On 8/27/2024 8:47 AM, Neal Cardwell wrote:
This is a quick note to see if there is interest in suggesting QUIC-related
text for draft-ietf-tcpm-prr-rfc6937bis, "Proportional Rate Reduction for
TCP":
https://datatracker.ietf.org/doc/draft-ietf-tcpm-prr-rfc6937bis/
At TCPM at IETF 120 in July, there were a few people suggesting that it
would be nice if the prr-rfc6937bis draft had a section explaining how PRR
could be implemented for QUIC. Here's the discussion, if you are curious
about the context:
https://www.youtube.com/watch?v=eF_Qa475ag8&t=2553s
Are there any folks with QUIC implementation experience who are interested
in volunteering to write a few paragraphs for the prr-rfc6937bis draft to
add a section explaining how PRR could be implemented for QUIC?
Maybe the urgency is not that big. The text in RFC 9002 says:
Implementations MAY reduce the congestion window immediately upon
entering a recovery period or use other mechanisms, such as Proportional
Rate Reduction [PRR <https://www.rfc-editor.org/rfc/rfc9002.html#PRR>],
to reduce the congestion window more gradually. If the congestion window
is reduced immediately, a single packet can be sent prior to reduction.
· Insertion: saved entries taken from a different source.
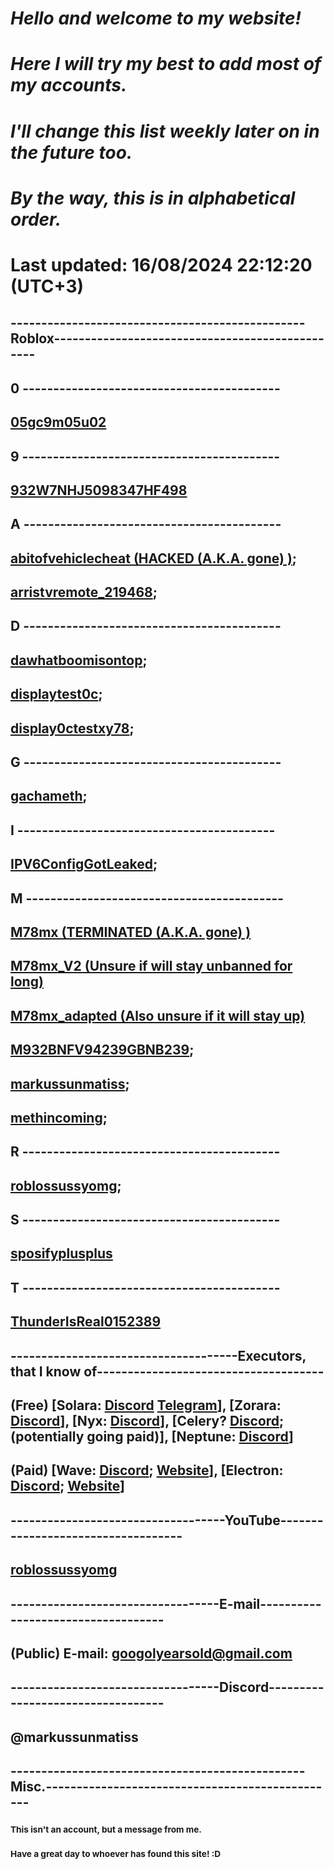 # **_Hello and welcome to my website!_**

# **_Here I will try my best to add most of my accounts._**

# **_I'll change this list weekly later on in the future too._**

# **_By the way, this is in alphabetical order._**

# **Last updated: 16/08/2024 22:12:20 (UTC+3)**

## ------------------------------------------------Roblox------------------------------------------------

## 0 ------------------------------------------

## [05gc9m05u02](https://www.roblox.com/users/12566170/profile)

## 9 ------------------------------------------

## [932W7NHJ5098347HF498](https://www.roblox.com/users/5855925127/profile)

## A ------------------------------------------

## [abitofvehiclecheat (HACKED (A.K.A. gone) )](https://www.roblox.com/users/6055065446/profile);

## [arristvremote_219468](https://www.roblox.com/users/7070947401/profile);

## D ------------------------------------------

## [dawhatboomisontop](https://www.roblox.com/users/6162137615/profile);

## [displaytest0c](https://www.roblox.com/users/5134788949/profile);

## [display0ctestxy78](https://www.roblox.com/users/5157908370/profile);

## G ------------------------------------------

## [gachameth](https://www.roblox.com/users/5351699139/profile);

## I ------------------------------------------

## [IPV6ConfigGotLeaked](https://www.roblox.com/users/5868122895/profile);

## M ------------------------------------------

## [M78mx (TERMINATED (A.K.A. gone) )](https://www.roblox.com/users/3588899096/profile)

## [M78mx_V2 (Unsure if will stay unbanned for long)](https://www.roblox.com/users/4669334394/profile)

## [M78mx_adapted (Also unsure if it will stay up)](https://www.roblox.com/users/5748906852/profile)

## [M932BNFV94239GBNB239](https://www.roblox.com/users/6008727051/profile);

## [markussunmatiss](https://www.roblox.com/users/323251463/profile);

## [methincoming](https://www.roblox.com/users/5276991569/profile);

## R ------------------------------------------

## [roblossussyomg](https://www.roblox.com/users/3361892199/profile);

## S ------------------------------------------

## [sposifyplusplus](https://www.roblox.com/users/7010289550/profile)

## T ------------------------------------------

## [ThunderIsReal0152389](https://www.roblox.com/users/7130664484/profile)

## -------------------------------------Executors, that I know of-------------------------------------

## (Free) [Solara: [Discord](https://discord.gg/) [Telegram](https://t.me/thesolara)], [Zorara: [Discord](https://discord.gg/getzorara)], [Nyx: [Discord](https://discord.gg/getnyx)], [Celery? [Discord](https://discord.gg/celery); (potentially going paid)], [Neptune: [Discord](https://discord.gg/getneptune)] 

## (Paid) [Wave: [Discord](https://discord.gg/ridethewave); [Website](https://getwave.gg)], [Electron: [Discord](https://discord.gg/electron); [Website](https://nocap.land/)]

## -----------------------------------YouTube-----------------------------------

## [roblossussyomg](https://www.youtube.com/@roblossussyomg)

## ----------------------------------E-mail-----------------------------------

## (Public) E-mail: googolyearsold@gmail.com

## ----------------------------------Discord----------------------------------

## @markussunmatiss

## ------------------------------------------------Misc.------------------------------------------------
### <sub>This isn't an account, but a message from me.</sub>
### <sub>Have a great day to whoever has found this site! :D</sub>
This speeds up loss recovery if the data in the lost packet is
retransmitted and is similar to TCP as described in Section 5
<https://www.rfc-editor.org/rfc/rfc6675#section-5> of [RFC6675
<https://www.rfc-editor.org/rfc/rfc9002.html#RFC6675>]. So, it is a MAY,
with an informational reference. As weak a claim as you can make it.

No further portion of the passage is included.